As well as a small Portland wheelbuilder for using the name "Epic:"
Because everybody knows Specialized invented using the word "epic" in connection with cycling.
And let's not forget that whole Volagi kerfuffle:
Unlike the small Portland concerns, Volagi actually decided to expend the resources to fight Specialized--and ultimately they triumphed, proving once and for all that Specialized is not the only company allowed to make ugly, gimmicky bicycles in a red and black "colorway."
This is why Volagi are the Rosa Parks of Freds.

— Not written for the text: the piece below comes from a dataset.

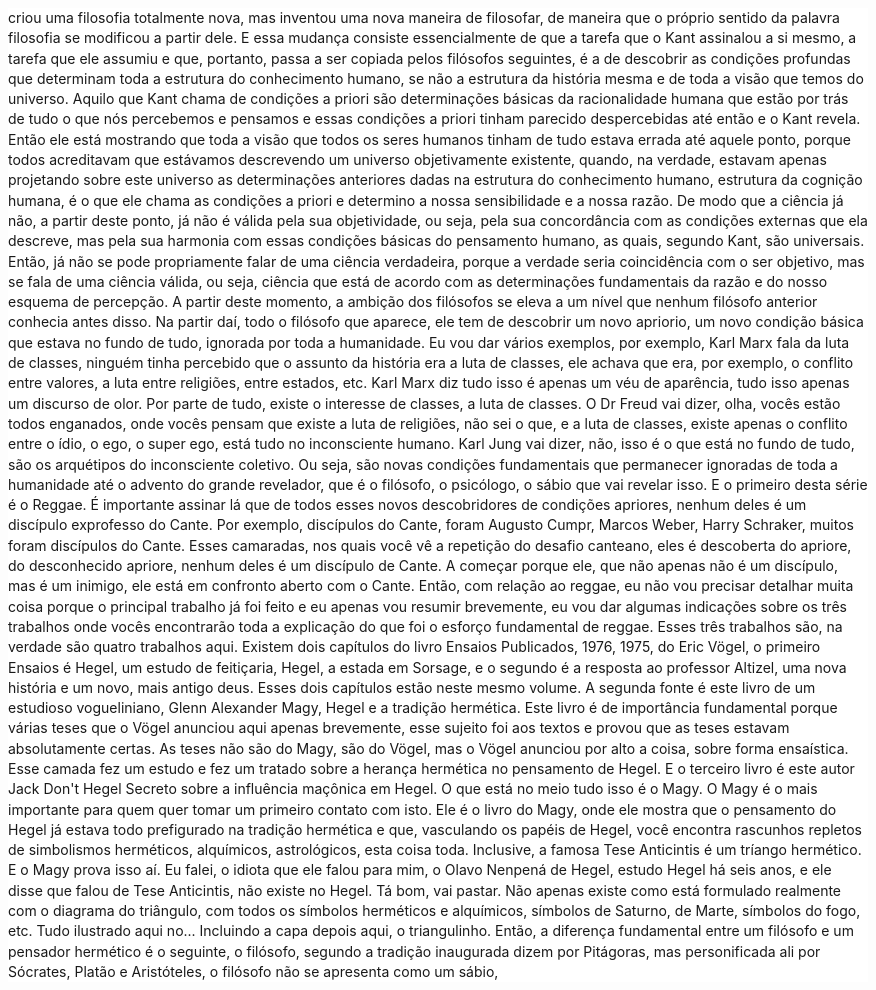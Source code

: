  criou uma filosofia totalmente nova, mas inventou uma nova maneira de filosofar, de maneira que o próprio sentido da palavra filosofia se modificou a partir dele. E essa mudança consiste essencialmente de que a tarefa que o Kant assinalou a si mesmo, a tarefa que ele assumiu e que, portanto, passa a ser copiada pelos filósofos seguintes, é a de descobrir as condições profundas que determinam toda a estrutura do conhecimento humano, se não a estrutura da história mesma e de toda a visão que temos do universo. Aquilo que Kant chama de condições a priori são determinações básicas da racionalidade humana que estão por trás de tudo o que nós percebemos e pensamos e essas condições a priori tinham parecido despercebidas até então e o Kant revela. Então ele está mostrando que toda a visão que todos os seres humanos tinham de tudo estava errada até aquele ponto, porque todos acreditavam que estávamos descrevendo um universo objetivamente existente, quando, na verdade, estavam apenas projetando sobre este universo as determinações anteriores dadas na estrutura do conhecimento humano, estrutura da cognição humana, é o que ele chama as condições a priori e determino a nossa sensibilidade e a nossa razão. De modo que a ciência já não, a partir deste ponto, já não é válida pela sua objetividade, ou seja, pela sua concordância com as condições externas que ela descreve, mas pela sua harmonia com essas condições básicas do pensamento humano, as quais, segundo Kant, são universais. Então, já não se pode propriamente falar de uma ciência verdadeira, porque a verdade seria coincidência com o ser objetivo, mas se fala de uma ciência válida, ou seja, ciência que está de acordo com as determinações fundamentais da razão e do nosso esquema de percepção. A partir deste momento, a ambição dos filósofos se eleva a um nível que nenhum filósofo anterior conhecia antes disso. Na partir daí, todo o filósofo que aparece, ele tem de descobrir um novo apriorio, um novo condição básica que estava no fundo de tudo, ignorada por toda a humanidade. Eu vou dar vários exemplos, por exemplo, Karl Marx fala da luta de classes, ninguém tinha percebido que o assunto da história era a luta de classes, ele achava que era, por exemplo, o conflito entre valores, a luta entre religiões, entre estados, etc. Karl Marx diz tudo isso é apenas um véu de aparência, tudo isso apenas um discurso de olor. Por parte de tudo, existe o interesse de classes, a luta de classes. O Dr Freud vai dizer, olha, vocês estão todos enganados, onde vocês pensam que existe a luta de religiões, não sei o que, e a luta de classes, existe apenas o conflito entre o ídio, o ego, o super ego, está tudo no inconsciente humano. Karl Jung vai dizer, não, isso é o que está no fundo de tudo, são os arquétipos do inconsciente coletivo. Ou seja, são novas condições fundamentais que permanecer ignoradas de toda a humanidade até o advento do grande revelador, que é o filósofo, o psicólogo, o sábio que vai revelar isso. E o primeiro desta série é o Reggae. É importante assinar lá que de todos esses novos descobridores de condições apriores, nenhum deles é um discípulo exprofesso do Cante. Por exemplo, discípulos do Cante, foram Augusto Cumpr, Marcos Weber, Harry Schraker, muitos foram discípulos do Cante. Esses camaradas, nos quais você vê a repetição do desafio canteano, eles é descoberta do apriore, do desconhecido apriore, nenhum deles é um discípulo de Cante. A começar porque ele, que não apenas não é um discípulo, mas é um inimigo, ele está em confronto aberto com o Cante. Então, com relação ao reggae, eu não vou precisar detalhar muita coisa porque o principal trabalho já foi feito e eu apenas vou resumir brevemente, eu vou dar algumas indicações sobre os três trabalhos onde vocês encontrarão toda a explicação do que foi o esforço fundamental de reggae. Esses três trabalhos são, na verdade são quatro trabalhos aqui. Existem dois capítulos do livro Ensaios Publicados, 1976, 1975, do Eric Vögel, o primeiro Ensaios é Hegel, um estudo de feitiçaria, Hegel, a estada em Sorsage, e o segundo é a resposta ao professor Altizel, uma nova história e um novo, mais antigo deus. Esses dois capítulos estão neste mesmo volume. A segunda fonte é este livro de um estudioso vogueliniano, Glenn Alexander Magy, Hegel e a tradição hermética. Este livro é de importância fundamental porque várias teses que o Vögel anunciou aqui apenas brevemente, esse sujeito foi aos textos e provou que as teses estavam absolutamente certas. As teses não são do Magy, são do Vögel, mas o Vögel anunciou por alto a coisa, sobre forma ensaística. Esse camada fez um estudo e fez um tratado sobre a herança hermética no pensamento de Hegel. E o terceiro livro é este autor Jack Don't Hegel Secreto sobre a influência maçônica em Hegel. O que está no meio tudo isso é o Magy. O Magy é o mais importante para quem quer tomar um primeiro contato com isto. Ele é o livro do Magy, onde ele mostra que o pensamento do Hegel já estava todo prefigurado na tradição hermética e que, vasculando os papéis de Hegel, você encontra rascunhos repletos de simbolismos herméticos, alquímicos, astrológicos, esta coisa toda. Inclusive, a famosa Tese Anticintis é um tríango hermético. E o Magy prova isso aí. Eu falei, o idiota que ele falou para mim, o Olavo Nenpená de Hegel, estudo Hegel há seis anos, e ele disse que falou de Tese Anticintis, não existe no Hegel. Tá bom, vai pastar. Não apenas existe como está formulado realmente com o diagrama do triângulo, com todos os símbolos herméticos e alquímicos, símbolos de Saturno, de Marte, símbolos do fogo, etc. Tudo ilustrado aqui no... Incluindo a capa depois aqui, o triangulinho. Então, a diferença fundamental entre um filósofo e um pensador hermético é o seguinte, o filósofo, segundo a tradição inaugurada dizem por Pitágoras, mas personificada ali por Sócrates, Platão e Aristóteles, o filósofo não se apresenta como um sábio,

So why do Specialized think they can own any cycling-related reference to Roubaix, a word that's been synonymous with rugged cycling since before Mike Sinyard even invented the mountain bike? The answer is because they think their customers are idiots--or at least Fuji, from whom they bought the "Roubaix" trademark, thought their customers were idiots, and Specialized is carrying the flame. Jack Thurston of The Bike Show recently tweeted a link to the original "Roubaix" trademark application, in which Fuji's parent company argued:
…it is unlikely that one article making reference to Roubaix as a town along the stop of a famous bicycle race, is sufficient evidence to show that the average American bicycle-purchasing public is aware of the existence of Roubaix, France or with the fact that a race is held there.
In the present case of "ROUBAIX", we are dealing with ordinary non-sophisticated bicycle purchasers. We are not dealing with unusually well traveled people, nor with computer operators checking out the meaning of strange words on Nexis.

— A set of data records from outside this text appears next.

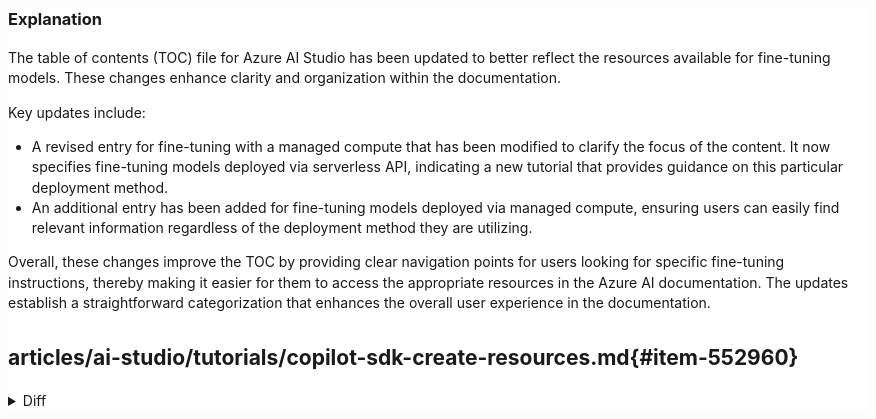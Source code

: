 ### Explanation
The table of contents (TOC) file for Azure AI Studio has been updated to better reflect the resources available for fine-tuning models. These changes enhance clarity and organization within the documentation.

Key updates include:
- A revised entry for fine-tuning with a managed compute that has been modified to clarify the focus of the content. It now specifies fine-tuning models deployed via serverless API, indicating a new tutorial that provides guidance on this particular deployment method.
- An additional entry has been added for fine-tuning models deployed via managed compute, ensuring users can easily find relevant information regardless of the deployment method they are utilizing.

Overall, these changes improve the TOC by providing clear navigation points for users looking for specific fine-tuning instructions, thereby making it easier for them to access the appropriate resources in the Azure AI documentation. The updates establish a straightforward categorization that enhances the overall user experience in the documentation.

## articles/ai-studio/tutorials/copilot-sdk-create-resources.md{#item-552960}

<details><summary>Diff</summary></details>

Got that? If you own a Roubaix, you're unsophisticated. (Or, if you prefer, you're a "rube, eh?") You're also not well-traveled, and you're incapable of operating the space-aged technology that allows you to look up the meanings of "strange words" on computers.
Now, keeping that in mind, let's look at the Roubaix line of bikes (if you can do so without throwing up). The cheapest Roubaix is $1,800:
I realize Specialized would like you to believe $1,800 is what the average schmuck who doesn't know Roubaix from his scranus spends on a bicycle, but one visit to Target should remind you that "the average American bicycle-purchasing public" is not trying to decide between the GMC Denali and the Roubaix SL4.
From there, the Roubaix line goes all the way up to the S-Works Roubaix SL4 DI2, which costs ten thousand and five hundred mother-fucking dollars:
With the Roubaix name and the Roval wheels and everything else, this represents the pinnacle of branding that Specialized has purchased from other companies and now protects with an
So this is a neat trick. On one hand they justify owning the Roubaix trademark because they claim no schmuck shopping for a Specialized could possibly know shit about the connection between cycling and Roubaix, and on the other they're using Paris-Roubaix to market and endorse a line of high-performance race bikes:
When called to arms, the classic-winning Roubaix reacts as though simply an extension of mind and body. Pros like Tom Boonen—who rode his Roubaix SL4 to a record equaling 4th Paris-Roubaix victory in 2012—count on its smooth ride and responsive handling to get the job done. With size-specific engineering and a frame that delivers the best balance of vertical compliance, low weight, and torsional stiffness, riders of all sizes can experience the same ride quality and performance as Boonen.
In other words, Specialized has it any way they want and fuck you.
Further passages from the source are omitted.